PROVIDED RECORDS: Begin

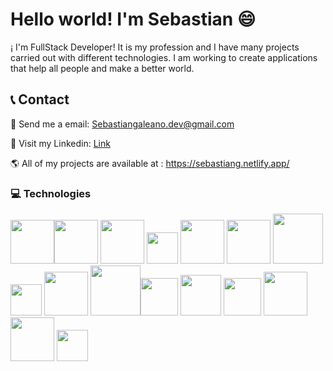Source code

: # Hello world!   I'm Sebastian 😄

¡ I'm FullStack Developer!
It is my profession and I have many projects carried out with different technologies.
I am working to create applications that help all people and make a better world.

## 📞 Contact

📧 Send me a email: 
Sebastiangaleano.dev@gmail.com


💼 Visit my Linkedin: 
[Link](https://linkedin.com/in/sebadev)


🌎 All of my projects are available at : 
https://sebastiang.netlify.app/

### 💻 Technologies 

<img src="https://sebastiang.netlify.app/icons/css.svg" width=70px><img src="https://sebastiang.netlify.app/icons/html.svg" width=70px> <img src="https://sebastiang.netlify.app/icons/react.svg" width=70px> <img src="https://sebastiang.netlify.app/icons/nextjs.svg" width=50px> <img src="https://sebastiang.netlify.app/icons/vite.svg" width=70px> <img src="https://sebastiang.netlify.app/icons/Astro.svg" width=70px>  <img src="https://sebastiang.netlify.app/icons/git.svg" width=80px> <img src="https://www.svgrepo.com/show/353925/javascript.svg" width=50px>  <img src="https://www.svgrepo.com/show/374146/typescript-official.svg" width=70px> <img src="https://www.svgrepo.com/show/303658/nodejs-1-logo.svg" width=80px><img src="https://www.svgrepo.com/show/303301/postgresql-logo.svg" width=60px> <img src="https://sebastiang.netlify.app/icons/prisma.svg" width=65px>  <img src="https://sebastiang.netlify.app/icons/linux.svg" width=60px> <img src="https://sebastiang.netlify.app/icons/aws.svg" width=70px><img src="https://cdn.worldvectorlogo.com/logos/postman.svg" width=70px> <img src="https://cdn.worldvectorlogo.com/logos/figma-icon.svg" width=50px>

PROVIDED RECORDS: End
PROVIDED RECORDS: Begin

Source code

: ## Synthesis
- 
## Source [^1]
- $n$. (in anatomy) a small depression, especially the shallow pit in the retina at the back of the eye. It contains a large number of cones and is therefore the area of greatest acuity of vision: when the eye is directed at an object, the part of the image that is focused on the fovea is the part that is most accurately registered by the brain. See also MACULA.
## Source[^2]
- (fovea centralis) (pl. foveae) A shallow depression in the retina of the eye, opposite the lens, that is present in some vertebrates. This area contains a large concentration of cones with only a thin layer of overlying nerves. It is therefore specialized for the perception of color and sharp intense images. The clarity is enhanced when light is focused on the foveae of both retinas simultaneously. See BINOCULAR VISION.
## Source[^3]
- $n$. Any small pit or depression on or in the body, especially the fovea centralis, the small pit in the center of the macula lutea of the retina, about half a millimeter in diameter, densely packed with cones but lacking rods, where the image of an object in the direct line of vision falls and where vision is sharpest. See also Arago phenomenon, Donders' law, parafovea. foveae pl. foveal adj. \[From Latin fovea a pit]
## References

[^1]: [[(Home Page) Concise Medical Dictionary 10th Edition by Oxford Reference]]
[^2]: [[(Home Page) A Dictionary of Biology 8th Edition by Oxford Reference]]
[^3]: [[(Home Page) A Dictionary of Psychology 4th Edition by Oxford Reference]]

PROVIDED RECORDS: End
PROVIDED RECORDS: Begin

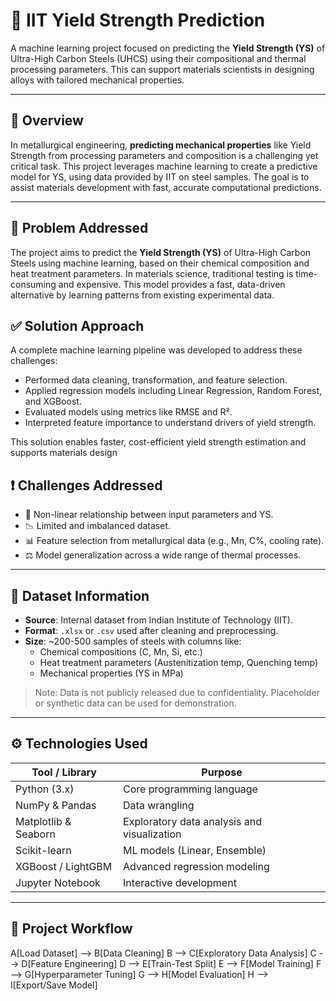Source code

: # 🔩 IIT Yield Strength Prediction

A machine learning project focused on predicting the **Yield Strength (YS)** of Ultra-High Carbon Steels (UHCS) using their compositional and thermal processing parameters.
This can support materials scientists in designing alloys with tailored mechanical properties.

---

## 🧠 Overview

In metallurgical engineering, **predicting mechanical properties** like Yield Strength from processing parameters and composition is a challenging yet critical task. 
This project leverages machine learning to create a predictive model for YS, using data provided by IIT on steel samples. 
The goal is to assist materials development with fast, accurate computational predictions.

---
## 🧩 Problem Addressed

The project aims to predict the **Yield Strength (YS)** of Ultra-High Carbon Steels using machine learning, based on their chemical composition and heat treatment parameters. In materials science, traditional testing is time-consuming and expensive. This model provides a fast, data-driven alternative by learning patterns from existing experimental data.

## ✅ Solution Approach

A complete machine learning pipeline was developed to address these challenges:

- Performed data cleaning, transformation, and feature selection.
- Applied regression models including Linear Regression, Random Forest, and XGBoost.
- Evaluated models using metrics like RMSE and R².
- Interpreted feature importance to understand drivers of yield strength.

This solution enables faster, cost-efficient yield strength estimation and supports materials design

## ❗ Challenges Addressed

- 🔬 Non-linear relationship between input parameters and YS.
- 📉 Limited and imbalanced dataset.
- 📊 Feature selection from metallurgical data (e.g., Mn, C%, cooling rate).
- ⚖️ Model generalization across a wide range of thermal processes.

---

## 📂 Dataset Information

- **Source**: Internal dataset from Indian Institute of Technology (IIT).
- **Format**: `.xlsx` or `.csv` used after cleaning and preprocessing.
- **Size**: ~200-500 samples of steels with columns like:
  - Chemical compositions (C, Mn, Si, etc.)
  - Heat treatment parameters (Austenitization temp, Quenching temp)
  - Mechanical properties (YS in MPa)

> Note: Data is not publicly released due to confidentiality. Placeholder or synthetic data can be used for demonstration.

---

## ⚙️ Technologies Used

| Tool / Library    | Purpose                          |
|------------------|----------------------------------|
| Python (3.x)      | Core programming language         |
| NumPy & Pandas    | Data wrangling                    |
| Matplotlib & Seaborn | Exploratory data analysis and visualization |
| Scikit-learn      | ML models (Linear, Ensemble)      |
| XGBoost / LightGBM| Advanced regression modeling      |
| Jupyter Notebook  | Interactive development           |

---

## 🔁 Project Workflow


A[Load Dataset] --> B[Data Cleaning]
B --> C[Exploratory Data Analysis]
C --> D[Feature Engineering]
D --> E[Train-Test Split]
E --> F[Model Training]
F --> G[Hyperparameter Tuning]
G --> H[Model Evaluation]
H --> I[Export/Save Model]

PROVIDED RECORDS: End

» **GOAL OF THE EXERCISE**
Check the listing above for "models". Show every line where it turns up.

» **ANSWER SECTION**
- Applied regression models including Linear Regression, Random Forest, and XGBoost.
- Evaluated models using metrics like RMSE and R².
| Scikit-learn      | ML models (Linear, Ensemble)      |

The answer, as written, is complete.